**SUPPLIED RECORDS:**
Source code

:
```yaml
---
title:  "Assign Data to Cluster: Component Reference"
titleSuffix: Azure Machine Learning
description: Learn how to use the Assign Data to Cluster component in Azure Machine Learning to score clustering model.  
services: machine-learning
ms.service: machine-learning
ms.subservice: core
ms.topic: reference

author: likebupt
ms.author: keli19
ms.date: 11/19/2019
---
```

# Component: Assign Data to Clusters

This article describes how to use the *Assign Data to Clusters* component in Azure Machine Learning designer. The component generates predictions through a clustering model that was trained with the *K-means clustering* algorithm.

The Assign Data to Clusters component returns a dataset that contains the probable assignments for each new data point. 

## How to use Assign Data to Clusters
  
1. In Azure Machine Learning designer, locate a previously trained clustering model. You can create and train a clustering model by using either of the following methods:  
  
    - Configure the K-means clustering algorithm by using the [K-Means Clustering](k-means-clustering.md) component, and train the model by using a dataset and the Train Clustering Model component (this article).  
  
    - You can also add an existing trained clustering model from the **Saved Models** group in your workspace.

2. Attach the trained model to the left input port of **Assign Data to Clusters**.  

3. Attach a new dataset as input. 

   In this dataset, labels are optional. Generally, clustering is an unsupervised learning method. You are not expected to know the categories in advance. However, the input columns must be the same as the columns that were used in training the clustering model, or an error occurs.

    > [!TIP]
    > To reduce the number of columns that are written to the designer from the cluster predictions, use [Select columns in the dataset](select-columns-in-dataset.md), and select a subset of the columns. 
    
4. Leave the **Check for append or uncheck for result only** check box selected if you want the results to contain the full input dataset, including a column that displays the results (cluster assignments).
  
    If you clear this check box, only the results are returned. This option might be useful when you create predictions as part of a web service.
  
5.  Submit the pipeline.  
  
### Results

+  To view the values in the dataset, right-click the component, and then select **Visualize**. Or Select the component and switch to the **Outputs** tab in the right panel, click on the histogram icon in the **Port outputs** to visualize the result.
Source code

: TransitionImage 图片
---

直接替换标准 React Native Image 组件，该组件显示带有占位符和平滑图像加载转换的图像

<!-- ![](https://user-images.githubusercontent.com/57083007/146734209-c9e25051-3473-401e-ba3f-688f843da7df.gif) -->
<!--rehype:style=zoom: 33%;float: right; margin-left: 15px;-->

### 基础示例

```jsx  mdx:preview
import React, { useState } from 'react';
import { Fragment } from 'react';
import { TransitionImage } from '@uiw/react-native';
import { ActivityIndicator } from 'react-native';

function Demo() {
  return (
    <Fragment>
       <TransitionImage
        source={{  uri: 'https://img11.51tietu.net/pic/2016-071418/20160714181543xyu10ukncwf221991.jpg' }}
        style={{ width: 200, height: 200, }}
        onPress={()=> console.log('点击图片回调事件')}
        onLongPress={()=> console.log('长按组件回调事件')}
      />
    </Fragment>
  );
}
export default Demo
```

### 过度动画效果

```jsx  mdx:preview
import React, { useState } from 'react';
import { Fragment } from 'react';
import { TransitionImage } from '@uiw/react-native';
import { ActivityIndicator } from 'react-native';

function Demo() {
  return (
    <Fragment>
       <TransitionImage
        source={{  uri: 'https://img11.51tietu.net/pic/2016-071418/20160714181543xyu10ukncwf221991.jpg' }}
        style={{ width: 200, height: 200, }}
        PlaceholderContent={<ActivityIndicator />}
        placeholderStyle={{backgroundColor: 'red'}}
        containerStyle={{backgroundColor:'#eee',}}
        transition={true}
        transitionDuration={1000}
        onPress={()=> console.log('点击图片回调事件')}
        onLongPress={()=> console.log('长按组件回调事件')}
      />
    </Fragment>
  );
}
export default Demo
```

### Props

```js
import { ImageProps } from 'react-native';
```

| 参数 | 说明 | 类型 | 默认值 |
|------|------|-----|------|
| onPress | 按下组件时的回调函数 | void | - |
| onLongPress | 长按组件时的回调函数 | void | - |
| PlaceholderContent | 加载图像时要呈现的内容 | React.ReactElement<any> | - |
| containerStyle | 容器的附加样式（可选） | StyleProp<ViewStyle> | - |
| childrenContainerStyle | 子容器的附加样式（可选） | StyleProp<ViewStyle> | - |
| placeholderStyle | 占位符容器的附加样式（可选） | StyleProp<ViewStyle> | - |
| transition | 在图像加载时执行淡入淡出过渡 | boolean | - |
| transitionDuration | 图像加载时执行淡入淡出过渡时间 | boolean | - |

**WHAT IS BEING ASKED:**
Scan the records for the word "create", and copy each line where it is found.

**ANSWER SPACE:**
1. In Azure Machine Learning designer, locate a previously trained clustering model. You can create and train a clustering model by using either of the following methods:  
    If you clear this check box, only the results are returned. This option might be useful when you create predictions as part of a web service.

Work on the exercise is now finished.